One recent study looked to answer this exact question…
What does the research say?
In this study, researchers documented how children felt about school at the age of 6, and then tracked their academic performance during their GCSEs. They found that on average, children who enjoyed school at 6 years old were 64% more likely to get 5 or more A*-C grades (equivalent to 9-4 in the new grading system).
One reason for this could be that when students enjoy school more, they are more likely to work harder and engage more with their learning. This in turn would help achieve more academically.
However, although the researchers found a relationship between these two factors, it does not mean that there is a causation. It does not imply that it is a cause-and-effect relationship. This is important, as it does not mean that placing an emphasis on fun early on will necessarily lead to an increase in grades many years later.
One of the reasons this sort of question is important to answer, is because school is one of the few domains were the participants (i.e. the students) get a choice if they do it, and yet, we want them to have internal motivation for this thing that isn’t their choice. Therefore, figuring out how to develop this intrinsic motivation, along with how important actually is it, is really important.
So, what can we do to help increase their enjoyment/reducing their stress/enhancing their motivation?
How can you apply this in the classroom?
Encourage a growth mindset
Students may often not enjoy school as they feel like they are “not smart enough.” However, this way of thinking would only lead to more stress for the student. As a teacher, you can encourage your students to change their mindset by developing a growth mindset. This is the belief that their ability is malleable and can be improved.
One way you can do this is by teaching students to talk to themselves in a positive, helpful and energised way. This can not only improve their well-being, but also increase their self-esteem and reduce their helplessness. Therefore, developing a growth mindset can help your students enjoy school more.
Use praise - the right way
Students may often lack self-confidence, which could be why they don’t enjoy school. Praising your students (in the right way) can help them feel that their hard work is being appreciated.
What do we mean when we say “praise the right way”? Well, praise can be a double-edged sword - praising students for easy tasks can actually lower their self-confidence, and replacing constructive criticism with praise can get in the way of valuable learning opportunities. Praise is also not a magic trick to improve motivation.
One way to make sure you do it right is using specific praises when giving feedback. This would help them see that you’ve paid close attention to their work and can make them feel valued in class.
Giving students the space to feel passionate about what they are doing can help them enjoy school more. One way you can help students find their passion is by boosting their creativity, which can also help them be more open-minded and try new things. You can encourage students to be creative by exposing them to new and exciting activities in order to help them discover what they enjoy.
Provide educational support
Often, students may feel that they have no one to talk to about any personal or academic struggles that they are facing. Research suggests that having access to a good support system can be a good stress buffer.
Provide a safe and non-judgemental space for your students to be able to come and talk to you. Talking about their worries can help them have a more enjoyable time at school.
Encourage a sense of belonging
With all the time they spend in school, it is essential for students to feel a sense of belonging in their classroom.
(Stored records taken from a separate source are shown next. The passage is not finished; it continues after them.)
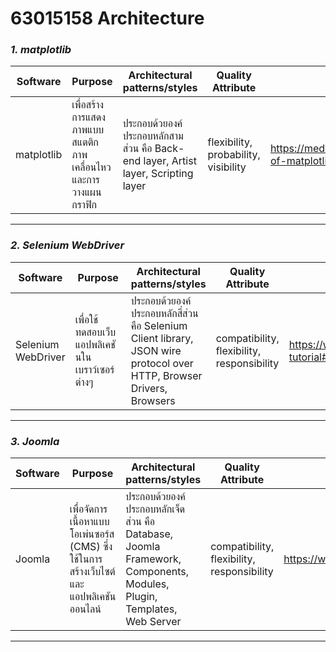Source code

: # 63015158 Architecture

### *1. matplotlib*

| Software | Purpose | Architectural patterns/styles | Quality Attribute | Resource |
| ----------- | ----------- | ----------| ----------|----------|
| matplotlib | เพื่อสร้างการแสดงภาพแบบสแตติก ภาพเคลื่อนไหว และการวางแผนกราฟิก |  ประกอบด้วยองค์ประกอบหลักสามส่วน คือ Back-end layer, Artist layer, Scripting layer | flexibility, probability, visibility | https://medium.com/@codingpilot25/architecture-of-matplotlib-1a2d44370f5a |
---
### *2. Selenium WebDriver*

| Software | Purpose | Architectural patterns/styles | Quality Attribute | Resource |
| ----------- | ----------- | ----------| ----------|----------|
| Selenium WebDriver | เพื่อใช้ทดสอบเว็บแอปพลิเคชันในเบราว์เซอร์ต่างๆ | ประกอบด้วยองค์ประกอบหลักสี่ส่วน คือ Selenium Client library, JSON wire protocol over HTTP, Browser Drivers, Browsers | compatibility, flexibility, responsibility | https://www.browserstack.com/guide/selenium-webdriver-tutorial#:~:text=Selenium%20WebDriver%20is%20a%20web,language%20to%20create%20test%20scripts. |
---
### *3. Joomla*

| Software | Purpose | Architectural patterns/styles | Quality Attribute | Resource |
| ----------- | ----------- | ----------| ----------|----------|
| Joomla | เพื่อจัดการเนื้อหาแบบโอเพ่นซอร์ส (CMS) ซึ่งใช้ในการสร้างเว็บไซต์และแอปพลิเคชันออนไลน์ | ประกอบด้วยองค์ประกอบหลักเจ็ดส่วน คือ Database, Joomla Framework, Components, Modules, Plugin, Templates, Web Server | compatibility, flexibility, responsibility | https://www.tutorialspoint.com/joomla/joomla_architecture.htm |
---


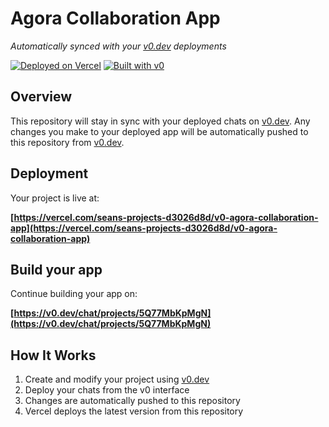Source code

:# Agora Collaboration App

*Automatically synced with your [v0.dev](https://v0.dev) deployments*

[![Deployed on Vercel](https://img.shields.io/badge/Deployed%20on-Vercel-black?style=for-the-badge&logo=vercel)](https://vercel.com/seans-projects-d3026d8d/v0-agora-collaboration-app)
[![Built with v0](https://img.shields.io/badge/Built%20with-v0.dev-black?style=for-the-badge)](https://v0.dev/chat/projects/5Q77MbKpMgN)

## Overview

This repository will stay in sync with your deployed chats on [v0.dev](https://v0.dev).
Any changes you make to your deployed app will be automatically pushed to this repository from [v0.dev](https://v0.dev).

## Deployment

Your project is live at:

**[https://vercel.com/seans-projects-d3026d8d/v0-agora-collaboration-app](https://vercel.com/seans-projects-d3026d8d/v0-agora-collaboration-app)**

## Build your app

Continue building your app on:

**[https://v0.dev/chat/projects/5Q77MbKpMgN](https://v0.dev/chat/projects/5Q77MbKpMgN)**

## How It Works

1. Create and modify your project using [v0.dev](https://v0.dev)
2. Deploy your chats from the v0 interface
3. Changes are automatically pushed to this repository
4. Vercel deploys the latest version from this repository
As a teacher, you can promote a positive culture by encouraging a shared identity between the students, which would make them feel valued and accepted.
Some strategies that could help you do this include:
- Having team building activities
- Checking up on each student’s progress and well-being
- Greeting your students at the door.
For more ways to boost classroom culture, check out this blog.
School can be a source of stress for students. And as well as it being a shame that they would not enjoy something that they spend so much of their time doing, research suggests there is an association between enjoyment in school and academic performance (though we can’t be sure if this is causal). Thankfully, implementing the small changes we discussed into your classroom is a great and easy way to start to enhance how they feel about school.